Would you return, word for word, the lines of the data below from the line with "from the list." through the line with "the process being", and no others?

DATA -
%%
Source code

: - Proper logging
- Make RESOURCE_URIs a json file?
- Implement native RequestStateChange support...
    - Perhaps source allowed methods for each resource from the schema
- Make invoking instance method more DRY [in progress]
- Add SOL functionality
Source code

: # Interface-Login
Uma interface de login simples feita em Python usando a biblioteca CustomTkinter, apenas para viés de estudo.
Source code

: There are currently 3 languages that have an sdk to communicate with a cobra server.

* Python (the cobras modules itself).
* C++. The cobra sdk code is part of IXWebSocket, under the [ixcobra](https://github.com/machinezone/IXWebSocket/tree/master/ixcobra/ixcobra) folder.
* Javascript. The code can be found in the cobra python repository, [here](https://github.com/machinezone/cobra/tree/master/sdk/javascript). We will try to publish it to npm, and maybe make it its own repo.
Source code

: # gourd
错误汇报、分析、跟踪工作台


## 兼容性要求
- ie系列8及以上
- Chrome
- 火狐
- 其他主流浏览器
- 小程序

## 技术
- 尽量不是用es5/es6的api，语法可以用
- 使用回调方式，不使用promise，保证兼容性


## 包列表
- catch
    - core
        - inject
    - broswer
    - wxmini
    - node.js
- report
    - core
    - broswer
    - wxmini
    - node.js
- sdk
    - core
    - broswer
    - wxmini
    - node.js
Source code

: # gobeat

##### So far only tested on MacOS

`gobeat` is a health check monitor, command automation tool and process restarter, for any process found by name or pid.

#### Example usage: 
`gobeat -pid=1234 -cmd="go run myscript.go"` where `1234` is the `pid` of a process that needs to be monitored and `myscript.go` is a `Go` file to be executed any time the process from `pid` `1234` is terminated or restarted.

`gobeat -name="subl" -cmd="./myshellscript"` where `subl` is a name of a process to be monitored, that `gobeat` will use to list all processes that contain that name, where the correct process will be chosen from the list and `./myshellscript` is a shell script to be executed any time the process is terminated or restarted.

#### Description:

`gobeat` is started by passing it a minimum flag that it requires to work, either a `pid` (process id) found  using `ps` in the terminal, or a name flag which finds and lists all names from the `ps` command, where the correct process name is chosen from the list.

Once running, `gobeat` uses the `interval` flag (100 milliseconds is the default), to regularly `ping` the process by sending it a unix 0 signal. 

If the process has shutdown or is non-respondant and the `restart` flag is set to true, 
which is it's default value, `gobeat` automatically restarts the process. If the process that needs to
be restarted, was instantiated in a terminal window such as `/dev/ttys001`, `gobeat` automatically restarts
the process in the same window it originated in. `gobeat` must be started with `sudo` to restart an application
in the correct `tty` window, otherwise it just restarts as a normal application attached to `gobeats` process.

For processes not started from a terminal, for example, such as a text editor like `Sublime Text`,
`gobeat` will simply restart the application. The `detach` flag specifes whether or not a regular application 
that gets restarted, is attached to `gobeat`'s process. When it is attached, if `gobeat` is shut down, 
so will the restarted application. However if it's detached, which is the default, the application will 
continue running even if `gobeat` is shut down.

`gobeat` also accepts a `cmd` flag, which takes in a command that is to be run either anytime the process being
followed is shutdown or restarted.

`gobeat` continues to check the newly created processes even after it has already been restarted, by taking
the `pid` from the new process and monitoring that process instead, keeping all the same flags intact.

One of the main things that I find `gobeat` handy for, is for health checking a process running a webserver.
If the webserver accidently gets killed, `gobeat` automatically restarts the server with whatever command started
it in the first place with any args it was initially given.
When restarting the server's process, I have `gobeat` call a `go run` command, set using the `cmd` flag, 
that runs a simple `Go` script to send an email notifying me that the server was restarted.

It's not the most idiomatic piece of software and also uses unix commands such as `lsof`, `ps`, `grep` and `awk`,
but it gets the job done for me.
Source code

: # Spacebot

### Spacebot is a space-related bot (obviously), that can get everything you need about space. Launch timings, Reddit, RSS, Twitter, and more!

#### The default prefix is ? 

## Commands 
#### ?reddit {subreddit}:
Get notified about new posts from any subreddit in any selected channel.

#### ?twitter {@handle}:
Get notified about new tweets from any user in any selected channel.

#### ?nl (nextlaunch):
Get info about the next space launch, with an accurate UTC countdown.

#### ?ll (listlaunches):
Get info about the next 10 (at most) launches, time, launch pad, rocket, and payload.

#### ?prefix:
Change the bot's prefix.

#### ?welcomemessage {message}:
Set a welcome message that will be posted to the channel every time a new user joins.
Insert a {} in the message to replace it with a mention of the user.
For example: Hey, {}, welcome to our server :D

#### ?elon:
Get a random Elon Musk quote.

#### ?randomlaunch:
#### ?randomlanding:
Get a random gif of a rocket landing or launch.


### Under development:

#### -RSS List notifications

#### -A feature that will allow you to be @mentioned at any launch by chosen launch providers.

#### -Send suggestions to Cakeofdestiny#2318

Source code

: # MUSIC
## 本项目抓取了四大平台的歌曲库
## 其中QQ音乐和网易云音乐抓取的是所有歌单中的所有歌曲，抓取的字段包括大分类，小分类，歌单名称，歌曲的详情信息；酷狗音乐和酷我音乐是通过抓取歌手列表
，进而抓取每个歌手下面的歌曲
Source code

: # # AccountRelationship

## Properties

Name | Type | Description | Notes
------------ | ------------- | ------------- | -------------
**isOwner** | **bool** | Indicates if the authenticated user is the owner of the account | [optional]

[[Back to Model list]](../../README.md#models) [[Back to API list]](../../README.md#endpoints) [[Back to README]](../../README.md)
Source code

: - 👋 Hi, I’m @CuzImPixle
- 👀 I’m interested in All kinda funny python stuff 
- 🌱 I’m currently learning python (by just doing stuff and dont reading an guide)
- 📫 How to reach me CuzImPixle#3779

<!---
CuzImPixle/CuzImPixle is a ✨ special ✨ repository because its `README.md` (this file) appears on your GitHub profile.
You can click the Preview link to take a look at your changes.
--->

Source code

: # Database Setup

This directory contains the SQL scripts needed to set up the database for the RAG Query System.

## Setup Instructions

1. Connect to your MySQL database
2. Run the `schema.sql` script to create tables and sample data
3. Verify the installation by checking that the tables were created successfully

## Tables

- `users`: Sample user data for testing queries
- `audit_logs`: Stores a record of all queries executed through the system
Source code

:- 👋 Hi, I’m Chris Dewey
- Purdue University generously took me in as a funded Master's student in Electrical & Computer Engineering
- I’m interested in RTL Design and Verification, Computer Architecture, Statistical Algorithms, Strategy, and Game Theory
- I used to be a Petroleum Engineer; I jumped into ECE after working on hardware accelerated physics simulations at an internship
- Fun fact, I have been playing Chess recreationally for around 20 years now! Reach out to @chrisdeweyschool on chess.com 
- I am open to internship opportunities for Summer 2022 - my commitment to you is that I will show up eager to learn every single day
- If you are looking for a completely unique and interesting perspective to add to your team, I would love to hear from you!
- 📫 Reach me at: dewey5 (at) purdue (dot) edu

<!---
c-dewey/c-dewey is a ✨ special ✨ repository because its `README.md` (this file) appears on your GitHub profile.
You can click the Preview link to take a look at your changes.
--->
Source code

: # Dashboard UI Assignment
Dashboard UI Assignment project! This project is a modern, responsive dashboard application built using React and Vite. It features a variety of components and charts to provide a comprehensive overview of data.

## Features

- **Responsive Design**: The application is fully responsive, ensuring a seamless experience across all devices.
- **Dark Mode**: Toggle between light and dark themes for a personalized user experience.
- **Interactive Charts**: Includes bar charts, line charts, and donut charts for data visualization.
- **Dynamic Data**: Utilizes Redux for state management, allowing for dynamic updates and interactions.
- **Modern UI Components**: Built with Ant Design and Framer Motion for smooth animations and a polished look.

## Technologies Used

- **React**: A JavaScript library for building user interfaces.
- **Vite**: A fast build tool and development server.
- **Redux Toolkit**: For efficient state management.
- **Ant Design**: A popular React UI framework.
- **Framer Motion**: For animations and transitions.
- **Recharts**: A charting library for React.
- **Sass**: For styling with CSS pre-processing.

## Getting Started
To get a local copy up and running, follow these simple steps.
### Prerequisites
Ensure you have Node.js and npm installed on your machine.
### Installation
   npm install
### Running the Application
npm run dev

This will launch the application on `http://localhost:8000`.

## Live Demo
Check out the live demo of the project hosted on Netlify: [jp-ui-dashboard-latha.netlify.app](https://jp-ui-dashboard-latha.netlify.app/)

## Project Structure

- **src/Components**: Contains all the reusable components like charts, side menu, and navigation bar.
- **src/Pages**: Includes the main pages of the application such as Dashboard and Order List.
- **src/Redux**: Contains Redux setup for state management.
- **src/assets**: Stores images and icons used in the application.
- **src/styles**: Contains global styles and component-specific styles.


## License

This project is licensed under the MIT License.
%%
YOUR RESPONSE -
`gobeat` is started by passing it a minimum flag that it requires to work, either a `pid` (process id) found  using `ps` in the terminal, or a name flag which finds and lists all names from the `ps` command, where the correct process name is chosen from the list.

Once running, `gobeat` uses the `interval` flag (100 milliseconds is the default), to regularly `ping` the process by sending it a unix 0 signal. 

If the process has shutdown or is non-respondant and the `restart` flag is set to true, 
which is it's default value, `gobeat` automatically restarts the process. If the process that needs to
be restarted, was instantiated in a terminal window such as `/dev/ttys001`, `gobeat` automatically restarts
the process in the same window it originated in. `gobeat` must be started with `sudo` to restart an application
in the correct `tty` window, otherwise it just restarts as a normal application attached to `gobeats` process.

For processes not started from a terminal, for example, such as a text editor like `Sublime Text`,
`gobeat` will simply restart the application. The `detach` flag specifes whether or not a regular application 
that gets restarted, is attached to `gobeat`'s process. When it is attached, if `gobeat` is shut down, 
so will the restarted application. However if it's detached, which is the default, the application will 
continue running even if `gobeat` is shut down.

`gobeat` also accepts a `cmd` flag, which takes in a command that is to be run either anytime the process being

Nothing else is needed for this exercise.